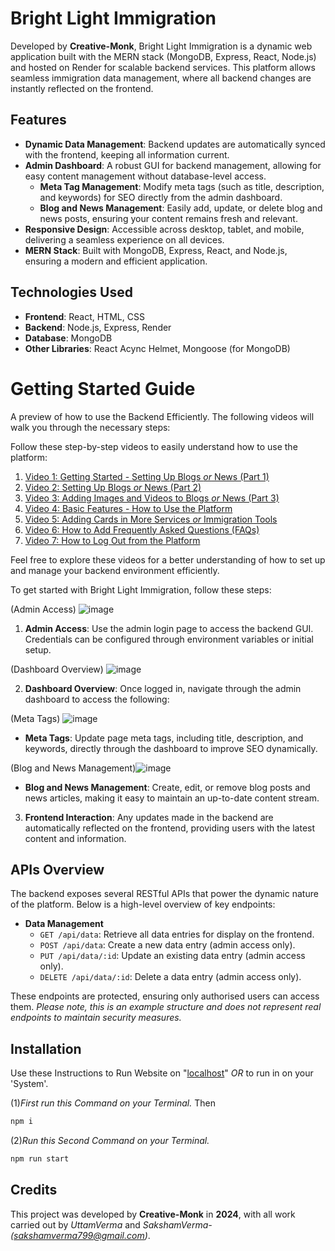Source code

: # Bright Light Immigration 

Developed by **Creative-Monk**, Bright Light Immigration is a dynamic web application built with the MERN stack (MongoDB, Express, React, Node.js) and hosted on Render for scalable backend services. This platform allows seamless immigration data management, where all backend changes are instantly reflected on the frontend.

## Features

- **Dynamic Data Management**: Backend updates are automatically synced with the frontend, keeping all information current.
- **Admin Dashboard**: A robust GUI for backend management, allowing for easy content management without database-level access.
  - **Meta Tag Management**: Modify meta tags (such as title, description, and keywords) for SEO directly from the admin dashboard.
  - **Blog and News Management**: Easily add, update, or delete blog and news posts, ensuring your content remains fresh and relevant.
- **Responsive Design**: Accessible across desktop, tablet, and mobile, delivering a seamless experience on all devices.
- **MERN Stack**: Built with MongoDB, Express, React, and Node.js, ensuring a modern and efficient application.


## Technologies Used

- **Frontend**: React, HTML, CSS
- **Backend**: Node.js, Express, Render
- **Database**: MongoDB
- **Other Libraries**: React Acync Helmet, Mongoose (for MongoDB)


# Getting Started Guide

A preview of how to use the Backend Efficiently. The following videos will walk you through the necessary steps:

Follow these step-by-step videos to easily understand how to use the platform:

1. [Video 1: Getting Started - Setting Up Blogs _or_ News (Part 1)](https://www.loom.com/share/6cc4994bee56408f9ab5a9523b106f35?sid=88159d0a-582d-42c2-829d-6d17c5b050c3)
2. [Video 2: Setting Up Blogs _or_ News (Part 2)](https://www.loom.com/share/e4366251442d41588841e3daff468548?sid=f31f1fb8-60f9-49dc-a0be-c0f1566fb069)
3. [Video 3: Adding Images and Videos to Blogs _or_ News (Part 3)](https://www.loom.com/share/32f554dae6f34d9dbc095beeb4b9948a?sid=562c233f-9e61-4d19-bb8f-1e7eee8a0c1f)
4. [Video 4: Basic Features - How to Use the Platform](https://www.loom.com/share/220df9fc58c64ddfa42cc408cc20bfd0?sid=6309f87c-a168-4eee-96d8-f3d0f2628010)
5. [Video 5: Adding Cards in More Services _or_ Immigration Tools](https://www.loom.com/share/1507ef364c484eb3a7a96770135d2375?sid=ae9a43cf-76e1-46fb-ae0b-714cfc35fafd)
6. [Video 6: How to Add Frequently Asked Questions (FAQs)](https://www.loom.com/share/d96e9f89a68b4ac28b8a9c08a509fa9e?sid=e4e9c56c-c079-45b8-90fd-29b5d136156f)
7. [Video 7: How to Log Out from the Platform](https://www.loom.com/share/732809f717984e87b772f08c32fafe31?sid=4c493516-0edd-44c4-be2d-1748fb7b2dc3)


Feel free to explore these videos for a better understanding of how to set up and manage your backend environment efficiently.


To get started with Bright Light Immigration, follow these steps:


(Admin Access) ![image](https://github.com/user-attachments/assets/fd57c9c0-caaf-4344-8c34-56c26bd7291b)


1. **Admin Access**: Use the admin login page to access the backend GUI. Credentials can be configured through environment variables or initial setup.


(Dashboard Overview) ![image](https://github.com/user-attachments/assets/77237771-96c2-4fc2-a9a8-555167445478)




2. **Dashboard Overview**: Once logged in, navigate through the admin dashboard to access the following:


(Meta Tags) ![image](https://github.com/user-attachments/assets/147325f4-49af-444d-9ff9-86713a78f7b5)

   - **Meta Tags**: Update page meta tags, including title, description, and keywords, directly through the dashboard to improve SEO dynamically.

(Blog and News Management)![image](https://github.com/user-attachments/assets/c4faa0a2-4b10-4164-b821-ed9a500b3ab0)


   - **Blog and News Management**: Create, edit, or remove blog posts and news articles, making it easy to maintain an up-to-date content stream.


3. **Frontend Interaction**: Any updates made in the backend are automatically reflected on the frontend, providing users with the latest content and information.


## APIs Overview

The backend exposes several RESTful APIs that power the dynamic nature of the platform. Below is a high-level overview of key endpoints:

- **Data Management**
  - `GET /api/data`: Retrieve all data entries for display on the frontend.
  - `POST /api/data`: Create a new data entry (admin access only).
  - `PUT /api/data/:id`: Update an existing data entry (admin access only).
  - `DELETE /api/data/:id`: Delete a data entry (admin access only).

These endpoints are protected, ensuring only authorised users can access them. _Please note, this is an example structure and does not represent real endpoints to maintain security measures._

## Installation

Use these Instructions to Run Website on "[localhost](http://localhost/3000)" _OR_ to run in on your 'System'.

(1)_First run this Command on your Terminal._ Then
```bash
npm i
```
(2)_Run this Second Command on your Terminal._ 
```bash
npm run start
```


## Credits


This project was developed by **Creative-Monk** in **2024**, with all work carried out by _UttamVerma_ and _SakshamVerma-(sakshamverma799@gmail.com)_.


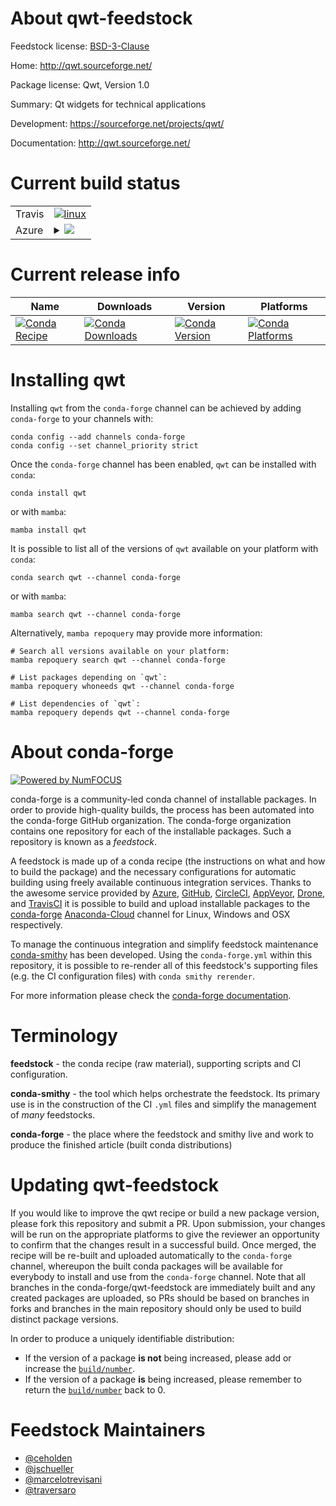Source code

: About qwt-feedstock
===================

Feedstock license: [BSD-3-Clause](https://github.com/conda-forge/qwt-feedstock/blob/main/LICENSE.txt)

Home: http://qwt.sourceforge.net/

Package license: Qwt, Version 1.0

Summary: Qt widgets for technical applications

Development: https://sourceforge.net/projects/qwt/

Documentation: http://qwt.sourceforge.net/

Current build status
====================


<table><tr>
    <td>Travis</td>
    <td>
      <a href="https://app.travis-ci.com/conda-forge/qwt-feedstock">
        <img alt="linux" src="https://img.shields.io/travis/com/conda-forge/qwt-feedstock/main.svg?label=Linux">
      </a>
    </td>
  </tr>
    
  <tr>
    <td>Azure</td>
    <td>
      <details>
        <summary>
          <a href="https://dev.azure.com/conda-forge/feedstock-builds/_build/latest?definitionId=3312&branchName=main">
            <img src="https://dev.azure.com/conda-forge/feedstock-builds/_apis/build/status/qwt-feedstock?branchName=main">
          </a>
        </summary>
        <table>
          <thead><tr><th>Variant</th><th>Status</th></tr></thead>
          <tbody><tr>
              <td>linux_64</td>
              <td>
                <a href="https://dev.azure.com/conda-forge/feedstock-builds/_build/latest?definitionId=3312&branchName=main">
                  <img src="https://dev.azure.com/conda-forge/feedstock-builds/_apis/build/status/qwt-feedstock?branchName=main&jobName=linux&configuration=linux%20linux_64_" alt="variant">
                </a>
              </td>
            </tr><tr>
              <td>linux_aarch64</td>
              <td>
                <a href="https://dev.azure.com/conda-forge/feedstock-builds/_build/latest?definitionId=3312&branchName=main">
                  <img src="https://dev.azure.com/conda-forge/feedstock-builds/_apis/build/status/qwt-feedstock?branchName=main&jobName=linux&configuration=linux%20linux_aarch64_" alt="variant">
                </a>
              </td>
            </tr><tr>
              <td>linux_ppc64le</td>
              <td>
                <a href="https://dev.azure.com/conda-forge/feedstock-builds/_build/latest?definitionId=3312&branchName=main">
                  <img src="https://dev.azure.com/conda-forge/feedstock-builds/_apis/build/status/qwt-feedstock?branchName=main&jobName=linux&configuration=linux%20linux_ppc64le_" alt="variant">
                </a>
              </td>
            </tr><tr>
              <td>osx_64</td>
              <td>
                <a href="https://dev.azure.com/conda-forge/feedstock-builds/_build/latest?definitionId=3312&branchName=main">
                  <img src="https://dev.azure.com/conda-forge/feedstock-builds/_apis/build/status/qwt-feedstock?branchName=main&jobName=osx&configuration=osx%20osx_64_" alt="variant">
                </a>
              </td>
            </tr><tr>
              <td>osx_arm64</td>
              <td>
                <a href="https://dev.azure.com/conda-forge/feedstock-builds/_build/latest?definitionId=3312&branchName=main">
                  <img src="https://dev.azure.com/conda-forge/feedstock-builds/_apis/build/status/qwt-feedstock?branchName=main&jobName=osx&configuration=osx%20osx_arm64_" alt="variant">
                </a>
              </td>
            </tr><tr>
              <td>win_64</td>
              <td>
                <a href="https://dev.azure.com/conda-forge/feedstock-builds/_build/latest?definitionId=3312&branchName=main">
                  <img src="https://dev.azure.com/conda-forge/feedstock-builds/_apis/build/status/qwt-feedstock?branchName=main&jobName=win&configuration=win%20win_64_" alt="variant">
                </a>
              </td>
            </tr>
          </tbody>
        </table>
      </details>
    </td>
  </tr>
</table>

Current release info
====================

| Name | Downloads | Version | Platforms |
| --- | --- | --- | --- |
| [![Conda Recipe](https://img.shields.io/badge/recipe-qwt-green.svg)](https://anaconda.org/conda-forge/qwt) | [![Conda Downloads](https://img.shields.io/conda/dn/conda-forge/qwt.svg)](https://anaconda.org/conda-forge/qwt) | [![Conda Version](https://img.shields.io/conda/vn/conda-forge/qwt.svg)](https://anaconda.org/conda-forge/qwt) | [![Conda Platforms](https://img.shields.io/conda/pn/conda-forge/qwt.svg)](https://anaconda.org/conda-forge/qwt) |

Installing qwt
==============

Installing `qwt` from the `conda-forge` channel can be achieved by adding `conda-forge` to your channels with:

```
conda config --add channels conda-forge
conda config --set channel_priority strict
```

Once the `conda-forge` channel has been enabled, `qwt` can be installed with `conda`:

```
conda install qwt
```

or with `mamba`:

```
mamba install qwt
```

It is possible to list all of the versions of `qwt` available on your platform with `conda`:

```
conda search qwt --channel conda-forge
```

or with `mamba`:

```
mamba search qwt --channel conda-forge
```

Alternatively, `mamba repoquery` may provide more information:

```
# Search all versions available on your platform:
mamba repoquery search qwt --channel conda-forge

# List packages depending on `qwt`:
mamba repoquery whoneeds qwt --channel conda-forge

# List dependencies of `qwt`:
mamba repoquery depends qwt --channel conda-forge
```


About conda-forge
=================

[![Powered by
NumFOCUS](https://img.shields.io/badge/powered%20by-NumFOCUS-orange.svg?style=flat&colorA=E1523D&colorB=007D8A)](https://numfocus.org)

conda-forge is a community-led conda channel of installable packages.
In order to provide high-quality builds, the process has been automated into the
conda-forge GitHub organization. The conda-forge organization contains one repository
for each of the installable packages. Such a repository is known as a *feedstock*.

A feedstock is made up of a conda recipe (the instructions on what and how to build
the package) and the necessary configurations for automatic building using freely
available continuous integration services. Thanks to the awesome service provided by
[Azure](https://azure.microsoft.com/en-us/services/devops/), [GitHub](https://github.com/),
[CircleCI](https://circleci.com/), [AppVeyor](https://www.appveyor.com/),
[Drone](https://cloud.drone.io/welcome), and [TravisCI](https://travis-ci.com/)
it is possible to build and upload installable packages to the
[conda-forge](https://anaconda.org/conda-forge) [Anaconda-Cloud](https://anaconda.org/)
channel for Linux, Windows and OSX respectively.

To manage the continuous integration and simplify feedstock maintenance
[conda-smithy](https://github.com/conda-forge/conda-smithy) has been developed.
Using the ``conda-forge.yml`` within this repository, it is possible to re-render all of
this feedstock's supporting files (e.g. the CI configuration files) with ``conda smithy rerender``.

For more information please check the [conda-forge documentation](https://conda-forge.org/docs/).

Terminology
===========

**feedstock** - the conda recipe (raw material), supporting scripts and CI configuration.

**conda-smithy** - the tool which helps orchestrate the feedstock.
                   Its primary use is in the construction of the CI ``.yml`` files
                   and simplify the management of *many* feedstocks.

**conda-forge** - the place where the feedstock and smithy live and work to
                  produce the finished article (built conda distributions)


Updating qwt-feedstock
======================

If you would like to improve the qwt recipe or build a new
package version, please fork this repository and submit a PR. Upon submission,
your changes will be run on the appropriate platforms to give the reviewer an
opportunity to confirm that the changes result in a successful build. Once
merged, the recipe will be re-built and uploaded automatically to the
`conda-forge` channel, whereupon the built conda packages will be available for
everybody to install and use from the `conda-forge` channel.
Note that all branches in the conda-forge/qwt-feedstock are
immediately built and any created packages are uploaded, so PRs should be based
on branches in forks and branches in the main repository should only be used to
build distinct package versions.

In order to produce a uniquely identifiable distribution:
 * If the version of a package **is not** being increased, please add or increase
   the [``build/number``](https://docs.conda.io/projects/conda-build/en/latest/resources/define-metadata.html#build-number-and-string).
 * If the version of a package **is** being increased, please remember to return
   the [``build/number``](https://docs.conda.io/projects/conda-build/en/latest/resources/define-metadata.html#build-number-and-string)
   back to 0.

Feedstock Maintainers
=====================

* [@ceholden](https://github.com/ceholden/)
* [@jschueller](https://github.com/jschueller/)
* [@marcelotrevisani](https://github.com/marcelotrevisani/)
* [@traversaro](https://github.com/traversaro/)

• [Action item]
For this listing, copy out every line that includes the word "steps".

• [Task solution]
A preview of how to use the Backend Efficiently. The following videos will walk you through the necessary steps:
To get started with Bright Light Immigration, follow these steps:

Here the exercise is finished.